Quedan pocos minutos de luz y la patana, que conecta entre sí y por mar a los asentamientos en la entrada de la bahía de Cienguegos, llega hasta Cayo Carenas por segunda y última vez en el día: 6 pm. Ir allí, aunque tarde, era imprescindible.
«El cayo», como le dicen quienes lo ocupan, sigue siendo un lugar misterioso, para esconderse de todos y del mundo, por ocio o por la fuerza de no poder salir, hasta que regrese un barco por ti.
Las casas han ido cediendo al tiempo, al mar, y a la soledad. Las habitadas resisten con belleza añeja, las vacías producen un aura de nostalgia, abandono y ternura. La de Lucía de Humberto Solas, no existe.
El cayo tiene playas pequeñas, muelles temblorosos, una Iglesia y trillos tupidos de poco usarse. Una planta, combustible para 10 horas de electricidad en las noches, cocinas de leña o gas y animales de patio y corral.
No se siembra, la tierra es demasiado seca. Hay aljibes en todas partes y el agua del año se almacena en cisternas, recolectada con las temporadas de lluvia densa; como enero, el mes en que fuimos.
Hace frío y el tiempo es frágil. Un chaparrón nos sorprende y el mar bate, pero no entra. Se contiene el temporal y sale un bote. La atarraya de pocos metros, atada de un muelle a otro, vuelve con él y la captura del día, comida para mañana. Es escasa. Habitual dentro de la bahía.
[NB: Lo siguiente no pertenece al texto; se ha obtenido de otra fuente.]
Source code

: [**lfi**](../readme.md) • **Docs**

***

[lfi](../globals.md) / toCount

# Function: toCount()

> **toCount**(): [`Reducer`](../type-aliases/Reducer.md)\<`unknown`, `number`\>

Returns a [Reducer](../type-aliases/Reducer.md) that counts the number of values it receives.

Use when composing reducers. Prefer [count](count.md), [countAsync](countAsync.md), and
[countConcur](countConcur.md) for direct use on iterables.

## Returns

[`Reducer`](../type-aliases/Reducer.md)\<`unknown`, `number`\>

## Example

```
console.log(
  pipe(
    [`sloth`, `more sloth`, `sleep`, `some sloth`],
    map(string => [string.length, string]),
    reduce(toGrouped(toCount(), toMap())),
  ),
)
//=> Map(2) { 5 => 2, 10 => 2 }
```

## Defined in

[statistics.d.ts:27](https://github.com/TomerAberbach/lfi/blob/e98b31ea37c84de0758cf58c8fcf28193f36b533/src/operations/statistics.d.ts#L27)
No hay peces de tanto pescar.
Al cayo lo pueblan pocas personas, menos que las de antes. Están los nacidos aquí, que nunca se van, los que regresan solo en verano o los fines de semana y los que llegaron después a trabajar, a cuidar las casas. 6, 9, 20, no muchas más.
Amanece. Hace unas horas ya se apagó la planta eléctrica. Llega la patana vacía al mismo muelle que hace años le pronosticaron reparación. De ahí, para Castillo de Jagua, la CEN y finalmente Pasacaballos.
Antes de que nos devuelvan, pedimos más café, por favor.